動く島と祠さん!?
「まずは、私たちにできることをしないとね!」
テントから出て伸びをすると、肩をぐるっと回し、首をゆっくり動かす。
テントといっても、そこまで簡易なものではなく、ドーム型の巨大なテントだ。
普通のものに比べれば疲労はたまりにくいのだが、ベッドで寝ているわけではないため、なかなか疲れは取れない。
だからこそ、早急にこの辺りを浄化し、人を迎え入れられる環境を整えておくことが大切だった。
(手紙のやり取りはできないけど……恐らくイアンお兄様がプロセルピナ神殿に行って、私が海に来たことをアレットあたりから聞いていると思うのよね)
兄妹だからなのか、お互いの動きが手に取るようにわかる二人。
さすがである。
「あなたたちは、ここで今まで通り火の番をお願い。そろそろ拠点になる場所が欲しいから、この辺りを少し探索してくるわ」
アンネリーゼはそれだけ伝えると、ケルネリウスと一緒にその場を後にした。
歩き続けること数分——。
キャンプ地からそれほど離れているわけではないが、存在感のある“それ”が目に入った。
「リース……昨日まで、あんなものあそこにあったかしら?」
指し示す方向へ目を向ければ、海の真ん中に、昨日まではなかったはずの大きな島が出来上がっている。
「……いや、なかったはずだ。

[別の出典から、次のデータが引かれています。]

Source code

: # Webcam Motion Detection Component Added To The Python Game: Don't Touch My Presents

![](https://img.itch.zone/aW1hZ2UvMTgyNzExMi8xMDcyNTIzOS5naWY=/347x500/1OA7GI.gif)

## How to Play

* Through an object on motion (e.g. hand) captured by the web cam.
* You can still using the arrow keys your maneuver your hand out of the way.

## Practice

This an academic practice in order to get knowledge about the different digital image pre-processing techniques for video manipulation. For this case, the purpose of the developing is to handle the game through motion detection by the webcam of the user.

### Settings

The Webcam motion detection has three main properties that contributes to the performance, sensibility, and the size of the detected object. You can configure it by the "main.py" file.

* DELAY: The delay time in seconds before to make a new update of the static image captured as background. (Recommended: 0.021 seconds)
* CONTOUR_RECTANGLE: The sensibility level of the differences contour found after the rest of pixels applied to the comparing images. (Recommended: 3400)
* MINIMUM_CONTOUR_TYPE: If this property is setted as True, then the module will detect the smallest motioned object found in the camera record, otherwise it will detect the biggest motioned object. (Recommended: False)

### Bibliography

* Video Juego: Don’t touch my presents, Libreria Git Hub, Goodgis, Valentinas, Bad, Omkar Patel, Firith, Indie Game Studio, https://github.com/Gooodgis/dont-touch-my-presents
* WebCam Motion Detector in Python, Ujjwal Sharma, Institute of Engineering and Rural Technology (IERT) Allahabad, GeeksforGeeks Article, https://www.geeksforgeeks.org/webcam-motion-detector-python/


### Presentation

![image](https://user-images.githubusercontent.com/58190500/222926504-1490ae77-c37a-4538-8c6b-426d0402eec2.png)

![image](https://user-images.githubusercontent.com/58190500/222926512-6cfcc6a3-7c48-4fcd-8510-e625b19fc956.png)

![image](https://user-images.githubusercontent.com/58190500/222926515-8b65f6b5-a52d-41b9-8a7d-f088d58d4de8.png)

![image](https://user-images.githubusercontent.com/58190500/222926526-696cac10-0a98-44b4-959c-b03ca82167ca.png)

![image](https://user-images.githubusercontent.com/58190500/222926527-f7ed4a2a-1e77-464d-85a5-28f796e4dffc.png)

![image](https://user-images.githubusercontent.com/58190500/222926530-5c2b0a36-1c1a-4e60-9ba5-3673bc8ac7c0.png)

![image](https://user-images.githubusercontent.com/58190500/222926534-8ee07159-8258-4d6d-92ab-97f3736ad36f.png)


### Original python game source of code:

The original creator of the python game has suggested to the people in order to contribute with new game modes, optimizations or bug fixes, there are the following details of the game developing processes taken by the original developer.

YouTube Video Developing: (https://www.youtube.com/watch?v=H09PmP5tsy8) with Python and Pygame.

少なくとも俺は見ていないぞ?」
「やっぱり……? なかったわよね」
一日であそこまで巨大な島が出来上がるだろうか……。
楕円形のような形をした大きな島と、それに連なるように小さめの丸い島。
「んふふ……まるで、亀みたいね」
「亀……って、あの物語に出てくる亀か!?」
ルシフェール国には亀は存在しない。
物語の中で亀が登場する話はあるが、実在はしておらず、見たことのある人はほとんどいなかった。むしろ伝説の魔物とまで言われるほどだ。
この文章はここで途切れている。